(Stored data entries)
------------------------------

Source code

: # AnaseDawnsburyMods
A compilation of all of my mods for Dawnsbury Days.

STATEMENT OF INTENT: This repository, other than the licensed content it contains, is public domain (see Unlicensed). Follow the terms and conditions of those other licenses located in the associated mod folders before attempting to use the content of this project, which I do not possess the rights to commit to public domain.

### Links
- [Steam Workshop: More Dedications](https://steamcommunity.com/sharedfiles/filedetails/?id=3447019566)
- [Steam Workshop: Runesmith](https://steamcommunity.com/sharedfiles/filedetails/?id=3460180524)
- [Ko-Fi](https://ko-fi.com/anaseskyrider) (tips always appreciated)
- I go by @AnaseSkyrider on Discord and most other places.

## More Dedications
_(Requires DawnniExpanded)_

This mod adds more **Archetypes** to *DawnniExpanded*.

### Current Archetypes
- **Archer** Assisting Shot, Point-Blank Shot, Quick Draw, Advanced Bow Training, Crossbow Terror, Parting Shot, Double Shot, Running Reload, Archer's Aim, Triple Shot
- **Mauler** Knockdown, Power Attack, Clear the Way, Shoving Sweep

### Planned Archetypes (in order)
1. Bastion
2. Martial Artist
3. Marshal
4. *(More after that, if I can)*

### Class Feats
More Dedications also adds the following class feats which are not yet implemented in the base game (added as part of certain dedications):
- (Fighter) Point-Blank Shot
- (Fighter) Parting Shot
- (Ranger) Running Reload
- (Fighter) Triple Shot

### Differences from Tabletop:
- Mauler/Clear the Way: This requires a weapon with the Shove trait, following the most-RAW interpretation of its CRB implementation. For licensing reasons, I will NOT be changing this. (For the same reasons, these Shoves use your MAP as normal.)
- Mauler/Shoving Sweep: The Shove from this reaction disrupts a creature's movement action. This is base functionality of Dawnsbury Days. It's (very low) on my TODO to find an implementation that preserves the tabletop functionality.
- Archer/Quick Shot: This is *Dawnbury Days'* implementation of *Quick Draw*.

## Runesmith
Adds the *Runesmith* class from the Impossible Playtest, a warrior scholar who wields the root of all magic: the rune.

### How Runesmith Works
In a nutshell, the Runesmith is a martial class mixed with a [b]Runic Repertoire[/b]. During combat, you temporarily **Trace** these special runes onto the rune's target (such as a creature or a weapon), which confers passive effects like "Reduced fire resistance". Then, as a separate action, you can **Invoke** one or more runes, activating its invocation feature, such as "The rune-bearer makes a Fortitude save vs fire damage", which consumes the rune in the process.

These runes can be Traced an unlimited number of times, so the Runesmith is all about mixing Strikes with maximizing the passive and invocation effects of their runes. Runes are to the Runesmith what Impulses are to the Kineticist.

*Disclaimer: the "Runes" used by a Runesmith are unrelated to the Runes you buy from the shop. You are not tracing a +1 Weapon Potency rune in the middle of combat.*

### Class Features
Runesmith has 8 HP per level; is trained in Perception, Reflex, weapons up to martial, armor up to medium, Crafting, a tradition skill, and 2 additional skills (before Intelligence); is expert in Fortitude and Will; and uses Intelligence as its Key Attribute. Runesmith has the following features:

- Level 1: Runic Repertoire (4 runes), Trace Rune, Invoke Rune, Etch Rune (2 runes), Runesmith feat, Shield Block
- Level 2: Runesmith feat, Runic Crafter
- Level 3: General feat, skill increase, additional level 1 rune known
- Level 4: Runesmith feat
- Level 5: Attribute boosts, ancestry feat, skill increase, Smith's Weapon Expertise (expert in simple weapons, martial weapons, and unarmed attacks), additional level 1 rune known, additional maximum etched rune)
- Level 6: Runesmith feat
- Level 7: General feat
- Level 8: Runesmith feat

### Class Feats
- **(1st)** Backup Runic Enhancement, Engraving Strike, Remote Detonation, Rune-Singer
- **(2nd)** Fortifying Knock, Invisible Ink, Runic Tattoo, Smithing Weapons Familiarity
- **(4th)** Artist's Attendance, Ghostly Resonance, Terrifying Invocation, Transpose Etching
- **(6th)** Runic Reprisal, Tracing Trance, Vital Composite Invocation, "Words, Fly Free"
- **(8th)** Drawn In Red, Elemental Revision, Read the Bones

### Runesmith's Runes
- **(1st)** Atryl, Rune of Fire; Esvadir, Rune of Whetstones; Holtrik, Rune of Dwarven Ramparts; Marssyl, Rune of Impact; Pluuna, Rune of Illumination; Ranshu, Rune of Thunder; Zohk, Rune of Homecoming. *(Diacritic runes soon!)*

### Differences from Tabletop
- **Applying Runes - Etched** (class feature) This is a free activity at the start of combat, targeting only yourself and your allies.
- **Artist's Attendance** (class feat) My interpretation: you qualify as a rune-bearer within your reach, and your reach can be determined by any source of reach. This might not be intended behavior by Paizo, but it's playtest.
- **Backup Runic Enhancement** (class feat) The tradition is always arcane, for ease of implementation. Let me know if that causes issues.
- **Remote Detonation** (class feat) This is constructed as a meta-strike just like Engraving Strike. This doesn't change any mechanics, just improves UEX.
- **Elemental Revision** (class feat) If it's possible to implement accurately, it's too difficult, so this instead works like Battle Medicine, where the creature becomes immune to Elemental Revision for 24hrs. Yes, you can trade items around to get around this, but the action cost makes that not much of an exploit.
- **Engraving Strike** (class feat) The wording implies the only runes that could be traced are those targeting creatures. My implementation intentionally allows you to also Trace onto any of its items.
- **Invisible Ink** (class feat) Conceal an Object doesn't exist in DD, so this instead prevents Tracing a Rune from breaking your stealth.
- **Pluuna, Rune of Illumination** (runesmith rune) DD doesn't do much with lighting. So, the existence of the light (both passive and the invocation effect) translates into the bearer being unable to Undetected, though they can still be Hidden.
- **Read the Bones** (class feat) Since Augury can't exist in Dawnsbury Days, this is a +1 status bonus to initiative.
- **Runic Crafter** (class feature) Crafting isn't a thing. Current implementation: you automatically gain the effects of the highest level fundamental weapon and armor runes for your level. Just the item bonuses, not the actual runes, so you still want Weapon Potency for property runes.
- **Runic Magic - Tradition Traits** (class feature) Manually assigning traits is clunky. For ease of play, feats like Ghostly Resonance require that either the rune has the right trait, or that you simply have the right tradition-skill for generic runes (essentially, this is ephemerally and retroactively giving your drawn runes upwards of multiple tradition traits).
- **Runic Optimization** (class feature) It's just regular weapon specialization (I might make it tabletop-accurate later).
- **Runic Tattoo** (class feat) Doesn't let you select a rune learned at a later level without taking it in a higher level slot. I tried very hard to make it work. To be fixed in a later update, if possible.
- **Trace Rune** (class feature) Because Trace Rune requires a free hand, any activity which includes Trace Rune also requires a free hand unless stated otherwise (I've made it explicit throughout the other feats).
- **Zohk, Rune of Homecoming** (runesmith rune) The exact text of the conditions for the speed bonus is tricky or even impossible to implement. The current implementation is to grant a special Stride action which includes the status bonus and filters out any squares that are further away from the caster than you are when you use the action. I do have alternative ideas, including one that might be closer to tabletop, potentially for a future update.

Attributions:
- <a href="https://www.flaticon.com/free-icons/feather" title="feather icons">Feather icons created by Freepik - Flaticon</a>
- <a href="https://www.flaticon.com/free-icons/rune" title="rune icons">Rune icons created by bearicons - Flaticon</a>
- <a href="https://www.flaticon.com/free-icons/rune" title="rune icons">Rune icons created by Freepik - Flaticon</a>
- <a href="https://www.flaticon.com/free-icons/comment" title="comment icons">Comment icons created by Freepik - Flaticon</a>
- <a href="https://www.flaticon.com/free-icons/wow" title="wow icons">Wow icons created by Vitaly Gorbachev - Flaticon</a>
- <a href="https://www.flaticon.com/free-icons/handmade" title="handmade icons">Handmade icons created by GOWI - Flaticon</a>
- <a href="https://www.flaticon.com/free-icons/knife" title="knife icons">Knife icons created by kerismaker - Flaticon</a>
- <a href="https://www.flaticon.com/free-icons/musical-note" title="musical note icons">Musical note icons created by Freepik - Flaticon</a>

------------------------------

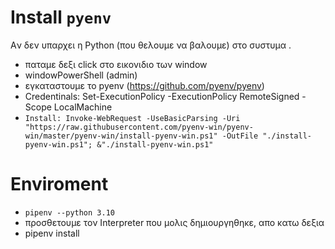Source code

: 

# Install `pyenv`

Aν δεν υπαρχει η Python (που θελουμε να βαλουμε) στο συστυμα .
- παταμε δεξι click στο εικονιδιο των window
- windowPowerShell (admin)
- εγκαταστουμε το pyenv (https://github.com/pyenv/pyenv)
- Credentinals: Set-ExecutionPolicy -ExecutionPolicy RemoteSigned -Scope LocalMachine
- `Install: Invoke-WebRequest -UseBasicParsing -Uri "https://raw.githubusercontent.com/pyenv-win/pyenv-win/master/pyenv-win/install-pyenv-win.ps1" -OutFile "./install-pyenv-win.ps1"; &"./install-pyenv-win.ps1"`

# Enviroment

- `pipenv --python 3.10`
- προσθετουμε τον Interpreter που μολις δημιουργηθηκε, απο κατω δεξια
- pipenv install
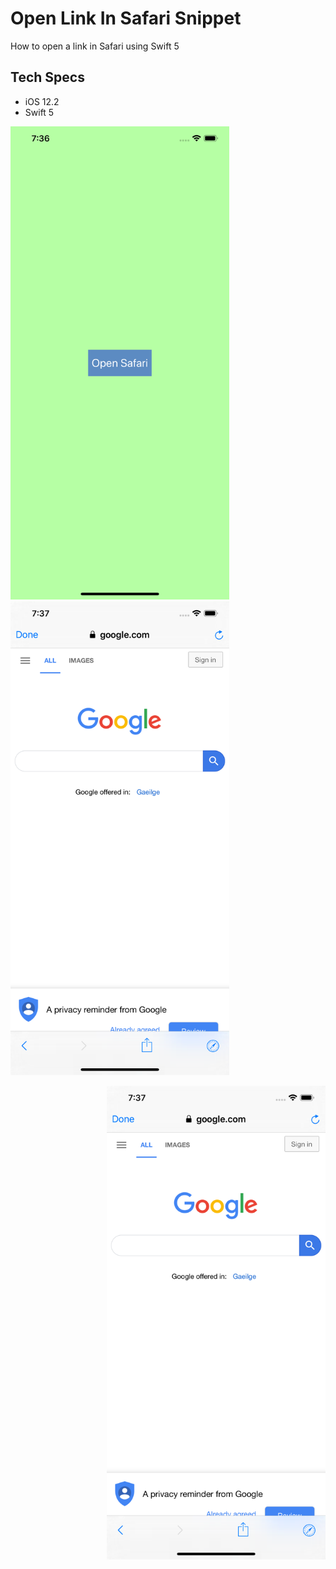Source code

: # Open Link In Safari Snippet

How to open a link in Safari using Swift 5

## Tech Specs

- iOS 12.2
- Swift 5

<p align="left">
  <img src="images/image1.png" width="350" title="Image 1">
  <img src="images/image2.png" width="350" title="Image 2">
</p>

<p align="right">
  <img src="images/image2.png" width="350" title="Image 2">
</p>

------------------------------

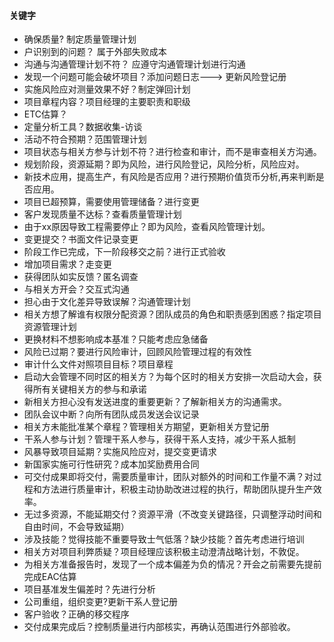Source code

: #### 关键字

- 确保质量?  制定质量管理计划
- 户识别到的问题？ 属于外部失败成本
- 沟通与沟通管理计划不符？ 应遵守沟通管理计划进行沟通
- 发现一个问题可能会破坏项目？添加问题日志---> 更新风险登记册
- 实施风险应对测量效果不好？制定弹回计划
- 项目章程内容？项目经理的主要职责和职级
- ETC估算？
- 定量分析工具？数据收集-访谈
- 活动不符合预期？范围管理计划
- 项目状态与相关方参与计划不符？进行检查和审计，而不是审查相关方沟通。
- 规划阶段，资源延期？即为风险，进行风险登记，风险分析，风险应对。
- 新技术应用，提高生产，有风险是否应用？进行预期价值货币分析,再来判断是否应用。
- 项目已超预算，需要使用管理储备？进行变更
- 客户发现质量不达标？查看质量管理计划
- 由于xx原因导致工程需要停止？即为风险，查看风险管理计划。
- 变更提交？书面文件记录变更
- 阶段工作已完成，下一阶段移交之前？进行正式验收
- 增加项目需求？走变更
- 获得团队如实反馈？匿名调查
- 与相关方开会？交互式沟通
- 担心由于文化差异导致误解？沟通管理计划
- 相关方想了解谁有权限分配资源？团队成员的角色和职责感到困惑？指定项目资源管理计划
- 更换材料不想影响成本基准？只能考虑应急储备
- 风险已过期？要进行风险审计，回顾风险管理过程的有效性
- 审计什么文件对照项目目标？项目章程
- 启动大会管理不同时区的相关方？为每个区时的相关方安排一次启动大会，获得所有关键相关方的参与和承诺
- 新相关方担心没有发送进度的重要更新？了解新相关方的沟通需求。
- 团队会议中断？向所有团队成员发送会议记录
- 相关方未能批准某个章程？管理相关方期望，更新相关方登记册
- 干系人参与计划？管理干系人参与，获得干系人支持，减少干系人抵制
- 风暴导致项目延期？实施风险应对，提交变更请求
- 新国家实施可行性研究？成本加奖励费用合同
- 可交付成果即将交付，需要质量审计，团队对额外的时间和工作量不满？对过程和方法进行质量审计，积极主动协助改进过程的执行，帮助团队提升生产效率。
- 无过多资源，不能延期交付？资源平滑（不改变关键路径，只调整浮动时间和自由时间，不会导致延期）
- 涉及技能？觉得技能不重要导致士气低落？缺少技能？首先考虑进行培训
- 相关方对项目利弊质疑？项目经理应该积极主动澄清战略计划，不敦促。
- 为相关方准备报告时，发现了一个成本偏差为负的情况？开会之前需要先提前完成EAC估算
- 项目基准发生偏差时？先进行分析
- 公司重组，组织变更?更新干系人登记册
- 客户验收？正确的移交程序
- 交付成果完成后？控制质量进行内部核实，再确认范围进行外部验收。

------------------------------

# [ASSIGNMENT]
Of the entries above, tally the lines with "Homecoming" in them. Only the total should be given.

# [SOLUTION]
2